Multimodal Software Development #1145

AdamSobieski · 2025-10-03T03:40:52Z

AdamSobieski
Oct 3, 2025

Introduction

Hello. I am excited to share some ideas, for discussion, towards simplifying the development of multimodal software, e.g., dialogue systems, using the new Agent Framework and WebRTC and/or ORTC.

For Python development, there is the aiortc library (documentation) which is based on JavaScript APIs while closely following Python's standard asynchronous I/O framework.

For UWP, iOS, and Android, there is the ORTC Lib. Its supported languages include C++, Swift/Objective-C, C#, and Java.

How could the development of multimodal artificial-intelligence systems (atop WebRTC and ORTC) be simplified?

Discussion

A Static Class

A new static class resembling System.Console could allow software developers to more easily make use of real-time communication capabilities. This new static class might be named something resembling: System.Rtc or System.Media.

Services

A new service could provide software developers with these capabilities. This might resemble: agent.GetService<IRtcService>() or agent.GetService<IMediaService>().

Workflow-based Approaches

A new workflow-based approach, e.g., using Agent Framework, could provide software developers with media-processing capabilities.

A code sketch of some multimedia-related workflow executors.
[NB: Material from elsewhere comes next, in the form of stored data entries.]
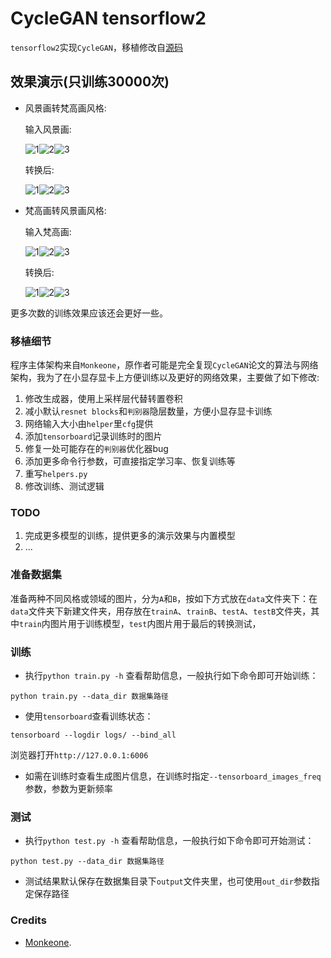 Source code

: # CycleGAN tensorflow2

`tensorflow2`实现`CycleGAN`，移植修改自[源码](https://github.com/Monkeone/tensorflow2cyclegan)

## 效果演示(只训练30000次)
- 风景画转梵高画风格:

  输入风景画:
  
  ![1](results/realB_0.png)![2](results/realB_1.png)![3](results/realB_2.png)
  
  转换后:
  
  ![1](results/fakeA_0.png)![2](results/fakeA_1.png)![3](results/fakeA_2.png)
  
- 梵高画转风景画风格:

  输入梵高画:
  
  ![1](results/realA_0.png)![2](results/realA_1.png)![3](results/realA_2.png)
  
  转换后:
  
  ![1](results/fakeB_0.png)![2](results/fakeB_1.png)![3](results/fakeB_2.png)
  
更多次数的训练效果应该还会更好一些。

### 移植细节
程序主体架构来自`Monkeone`，原作者可能是完全复现`CycleGAN`论文的算法与网络架构，我为了在小显存显卡上方便训练以及更好的网络效果，主要做了如下修改:
1. 修改生成器，使用上采样层代替转置卷积
2. 减小默认`resnet blocks`和`判别器`隐层数量，方便小显存显卡训练
3. 网络输入大小由`helper`里`cfg`提供
4. 添加`tensorboard`记录训练时的图片
5. 修复一处可能存在的`判别器`优化器bug
6. 添加更多命令行参数，可直接指定学习率、恢复训练等
7. 重写`helpers.py`
8. 修改训练、测试逻辑



### TODO
1. 完成更多模型的训练，提供更多的演示效果与内置模型
2. ...

### 准备数据集

准备两种不同风格或领域的图片，分为`A`和`B`，按如下方式放在`data`文件夹下：在`data`文件夹下新建文件夹，用存放在`trainA`、`trainB`、`testA`、`testB`文件夹，其中`train`内图片用于训练模型，`test`内图片用于最后的转换测试，

### 训练
- 执行`python train.py -h` 查看帮助信息，一般执行如下命令即可开始训练：
```
python train.py --data_dir 数据集路径
```
- 使用`tensorboard`查看训练状态：
```
tensorboard --logdir logs/ --bind_all
```
浏览器打开`http://127.0.0.1:6006`
    
- 如需在训练时查看生成图片信息，在训练时指定`--tensorboard_images_freq`参数，参数为更新频率
    
### 测试
- 执行`python test.py -h` 查看帮助信息，一般执行如下命令即可开始测试：
```
python test.py --data_dir 数据集路径
```
- 测试结果默认保存在数据集目录下`output`文件夹里，也可使用`out_dir`参数指定保存路径


### Credits
- [Monkeone](https://github.com/Monkeone/tensorflow2cyclegan).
public interface IMediaWorkflowContext : IWorkflowContext { }

public abstract class MediaExecutor(string id, ExecutorOptions? options = null) : Executor(id, options) { }

// displays the result of text-to-image into a video stream
public class TextToImageMediaExecutor(string id, ExecutorOptions? options = null) : MediaExecutor(id, options) { }

// displays the result of text-to-video into a video stream
public class TextToVideoMediaExecutor(string id, ExecutorOptions? options = null) : MediaExecutor(id, options) { }

// renders text-to-speech into an audio track
public class TextToSpeechMediaExecutor(string id, ExecutorOptions? options = null) : MediaExecutor(id, options) { }

// displays a synchronized digital avatar / talking head into the video track
public class TalkingHeadMediaExecutor(string id, ExecutorOptions? options = null) : MediaExecutor(id, options) { }

// displays an image into a video stream while gently zooming in or out
public class ImageZoomMediaExecutor(string id, ExecutorOptions? options = null) : MediaExecutor(id, options) { }

// searches for a video resource
public class VideoSearchMediaExecutor(string id, ExecutorOptions? options = null) : MediaExecutor(id, options) { }

// displays a video resource into a media stream, e.g., video clip of a product to a customer
public class VideoResourceMediaExecutor(string id, ExecutorOptions? options = null) : MediaExecutor(id, options) { }

// perform one media executor with an alpha-channel video atop another media executor
public class VideoOverlayMediaExecutor(string id, ExecutorOptions? options = null) : MediaExecutor(id, options) { }

// renders a text console, using a monospaced font, into a video stream
public class TextConsoleMediaExecutor(string id, ExecutorOptions? options = null) : MediaExecutor(id, options) { }

// renders a text string into a video stream
public class TextMediaExecutor(string id, ExecutorOptions? options = null) : MediaExecutor(id, options) { }

// a timeline-based component for compositing and synchronizing child media executors and multimedia content
public class TimelineComponentMediaExecutor(string id, ExecutorOptions? options = null) : MediaExecutor(id, options) { }

// renders a Unity scene to a video stream
public class UnityMediaExecutor(string id, ExecutorOptions? options = null) : MediaExecutor(id, options) { }

// displays a slideshow into a video stream
public class SlideshowPresentationMediaExecutor(string id, ExecutorOptions? options = null) : MediaExecutor(id, options) { }

// displays a slideshow slide into a video stream
public class SlideshowSlideMediaExecutor(string id, ExecutorOptions? options = null) : MediaExecutor(id, options) { }

// displays a paged document into a video stream
public class DocumentMediaExecutor(string id, ExecutorOptions? options = null) : MediaExecutor(id, options) { }

// displays a paged document's page into a video stream
public class DocumentPageMediaExecutor(string id, ExecutorOptions? options = null) : MediaExecutor(id, options) { }

// displays a paged document's page with content selection into a video stream
public class DocumentSelectionMediaExecutor(string id, ExecutorOptions? options = null) : MediaExecutor(id, options) { }

// displays a spreadsheet into a video stream
public class SpreadsheetMediaExecutor(string id, ExecutorOptions? options = null) : MediaExecutor(id, options) { }

// displays a screencast into a video stream
public class ScreencastMediaExecutor(string id, ExecutorOptions? options = null) : MediaExecutor(id, options) { }

Visual Programming

Developers could visually connect multimedia-processing components in dataflow diagrams (these, perhaps, representing services), e.g., a component for transcribing videos' audio tracks' speech into text.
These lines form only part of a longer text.